Question

Figure 32-19a shows a capacitor, with circular plates, that is being charged. Point a (near one of the connecting wires) and point b (inside the capacitor gap) are equidistant from the central axis, as are point c (not so near the wire) and point d (between the plates but outside the gap). In Fig. 32-19b, one curve gives the variation with distance r of the magnitude of the magnetic field inside and outside the wire. The other curve gives the variation with distance r of the magnitude of the magnetic field inside and outside the gap. The two curves partially overlap. Which of the three points on the curves correspond to which of the four points of Fig. 32-19a?

Short answer

The three points on the curve corresponding to the four points of Fig.32-19 are 1a, 2b, 3c, and d.

Step-by-step solution

Given

Figure 32-19a and 32-19b.

‘a’ and ‘b’ are equidistant from the central axis. Also ‘c’ and‘d’ are equidistant from it.

Determining the concept

From the magnetic field formulas inside and outside the circular capacitor, determine the relationship between magnetic field and distance from the central axis. Find the three points on the curve that correspond to the four points of Fig. 32-19a by using this information and examining the graph and the provided figure.
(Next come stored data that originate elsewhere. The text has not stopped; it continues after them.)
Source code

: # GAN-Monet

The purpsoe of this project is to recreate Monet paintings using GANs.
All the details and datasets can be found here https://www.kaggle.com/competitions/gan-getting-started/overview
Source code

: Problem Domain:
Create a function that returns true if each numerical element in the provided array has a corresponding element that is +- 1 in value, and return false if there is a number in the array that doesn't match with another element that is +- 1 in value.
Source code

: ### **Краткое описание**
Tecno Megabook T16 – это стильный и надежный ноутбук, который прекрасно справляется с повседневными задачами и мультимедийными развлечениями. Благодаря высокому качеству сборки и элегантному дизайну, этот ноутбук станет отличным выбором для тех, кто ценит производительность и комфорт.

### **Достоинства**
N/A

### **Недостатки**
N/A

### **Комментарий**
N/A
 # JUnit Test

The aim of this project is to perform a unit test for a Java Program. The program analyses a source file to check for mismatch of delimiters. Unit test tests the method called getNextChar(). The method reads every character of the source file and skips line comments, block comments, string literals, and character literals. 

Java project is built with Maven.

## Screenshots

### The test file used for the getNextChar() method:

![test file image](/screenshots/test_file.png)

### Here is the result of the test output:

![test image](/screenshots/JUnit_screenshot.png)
The formula is as follows:

1. Inside a circular capacitor, the magnetic field is
   $\mathit{B}\mathbf{=}\mathbf{\left(}\frac{{\mathbf{\mu }}_{\mathbf{0}}{\mathbf{l}}_{\mathbf{d}}}{\mathbf{2}\mathbf{\pi }{\mathbf{R}}^{\mathbf{2}}}\mathbf{\right)}\mathit{r}$
   
2. Outside a circular capacitor, the magnetic field is
   $\mathit{B}\mathbf{=}\mathbf{\left(}\frac{{\mathbf{\mu }}_{\mathbf{0}}{\mathbf{l}}_{\mathbf{d}}}{\mathbf{2}\mathbf{\pi r}}\mathbf{\right)}$
   

Determining thethree points on the curve corresponding to the four points of Fig.32-19a

The magnetic field at a point inside the capacitor is given by

$B=\left(\frac{{\mathrm{\mu }}_0{\mathrm{l}}_{\mathrm{d}}}{2{\mathrm{\pi R}}^2}\right)r$

It implies that$B\propto r$.

The curve on which point 2 is present satisfies this condition, and there is only one point inside the capacitor ‘b.’

Hence, point 2 corresponds to point b.

The magnetic field at a point outside the capacitor is given by

$B=\left(\frac{{\mathrm{\mu }}_0{\mathrm{l}}_{\mathrm{d}}}{2\mathrm{\pi r}}\right)$

It implies that $B\propto \frac{1}{r}$.

The curves on which points 1 and 3 are present satisfy this relation.

Point '1' corresponds to point 'a' since points 'a' and 'b' are equally spaced apart.

Points 'c' and 'd' correspond to the last point 3, which is left.

Hence, the three points on the curve corresponding to the four points of Fig.32-19 are 1a, 2b, 3c, and d.

While outside of a circular capacitor, the magnetic field is inversely proportional to the distance from the circular plate's centre, inside a circular capacitor, it is proportional to that distance.